━━━ DATA FOR THE TASK ━━━
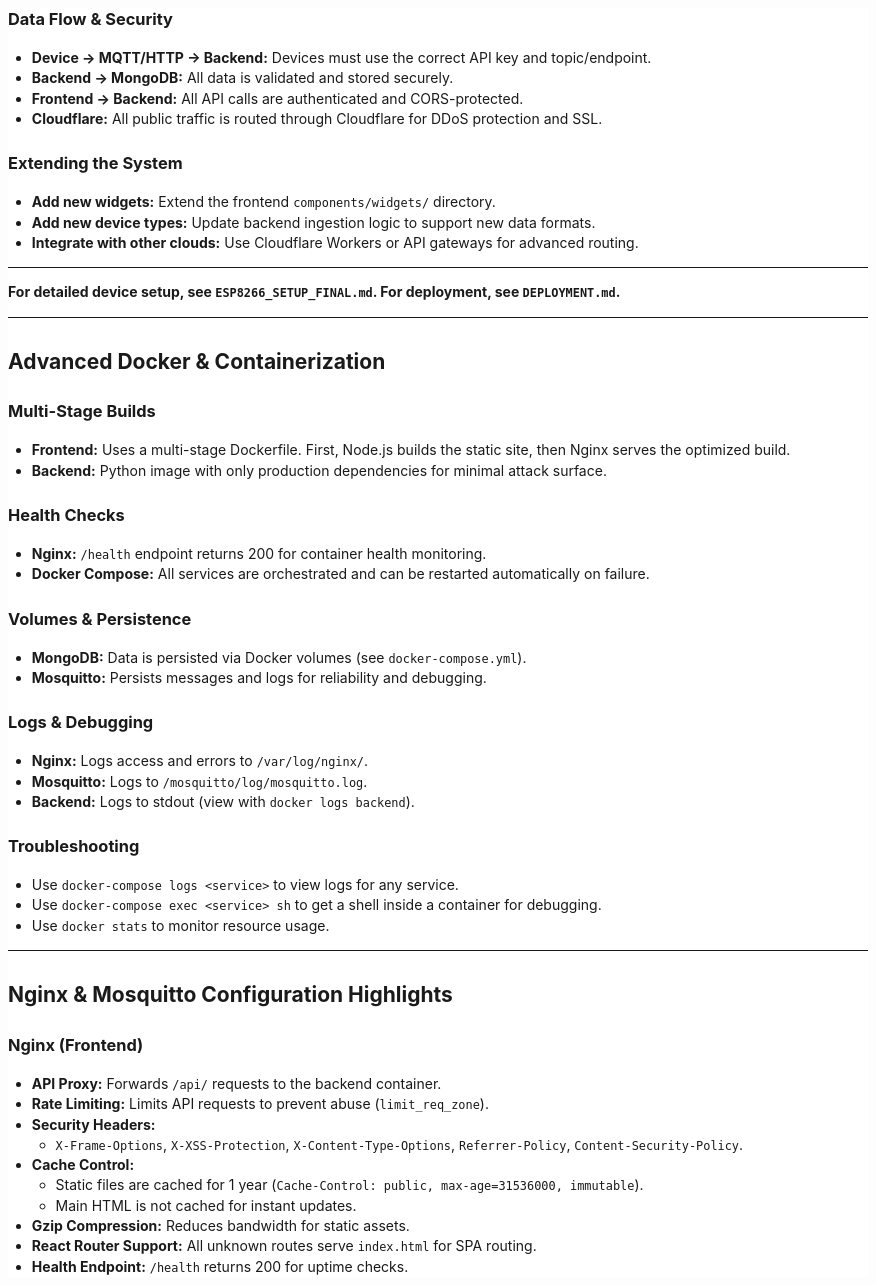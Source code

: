 ### Data Flow & Security
- **Device → MQTT/HTTP → Backend:** Devices must use the correct API key and topic/endpoint.
- **Backend → MongoDB:** All data is validated and stored securely.
- **Frontend → Backend:** All API calls are authenticated and CORS-protected.
- **Cloudflare:** All public traffic is routed through Cloudflare for DDoS protection and SSL.

### Extending the System
- **Add new widgets:** Extend the frontend `components/widgets/` directory.
- **Add new device types:** Update backend ingestion logic to support new data formats.
- **Integrate with other clouds:** Use Cloudflare Workers or API gateways for advanced routing.

---

**For detailed device setup, see `ESP8266_SETUP_FINAL.md`. For deployment, see `DEPLOYMENT.md`.**

---

## Advanced Docker & Containerization

### Multi-Stage Builds
- **Frontend:** Uses a multi-stage Dockerfile. First, Node.js builds the static site, then Nginx serves the optimized build.
- **Backend:** Python image with only production dependencies for minimal attack surface.

### Health Checks
- **Nginx:** `/health` endpoint returns 200 for container health monitoring.
- **Docker Compose:** All services are orchestrated and can be restarted automatically on failure.

### Volumes & Persistence
- **MongoDB:** Data is persisted via Docker volumes (see `docker-compose.yml`).
- **Mosquitto:** Persists messages and logs for reliability and debugging.

### Logs & Debugging
- **Nginx:** Logs access and errors to `/var/log/nginx/`.
- **Mosquitto:** Logs to `/mosquitto/log/mosquitto.log`.
- **Backend:** Logs to stdout (view with `docker logs backend`).

### Troubleshooting
- Use `docker-compose logs <service>` to view logs for any service.
- Use `docker-compose exec <service> sh` to get a shell inside a container for debugging.
- Use `docker stats` to monitor resource usage.

---

## Nginx & Mosquitto Configuration Highlights

### Nginx (Frontend)
- **API Proxy:** Forwards `/api/` requests to the backend container.
- **Rate Limiting:** Limits API requests to prevent abuse (`limit_req_zone`).
- **Security Headers:**
  - `X-Frame-Options`, `X-XSS-Protection`, `X-Content-Type-Options`, `Referrer-Policy`, `Content-Security-Policy`.
- **Cache Control:**
  - Static files are cached for 1 year (`Cache-Control: public, max-age=31536000, immutable`).
  - Main HTML is not cached for instant updates.
- **Gzip Compression:** Reduces bandwidth for static assets.
- **React Router Support:** All unknown routes serve `index.html` for SPA routing.
- **Health Endpoint:** `/health` returns 200 for uptime checks.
━━━
ASSIGNMENT: Find the line with "- **Security Headers:**" in the listing above, then write out that line and each remaining line exactly, with no other text.

EXPECTED ANSWER:
- **Security Headers:**
  - `X-Frame-Options`, `X-XSS-Protection`, `X-Content-Type-Options`, `Referrer-Policy`, `Content-Security-Policy`.
- **Cache Control:**
  - Static files are cached for 1 year (`Cache-Control: public, max-age=31536000, immutable`).
  - Main HTML is not cached for instant updates.
- **Gzip Compression:** Reduces bandwidth for static assets.
- **React Router Support:** All unknown routes serve `index.html` for SPA routing.
- **Health Endpoint:** `/health` returns 200 for uptime checks.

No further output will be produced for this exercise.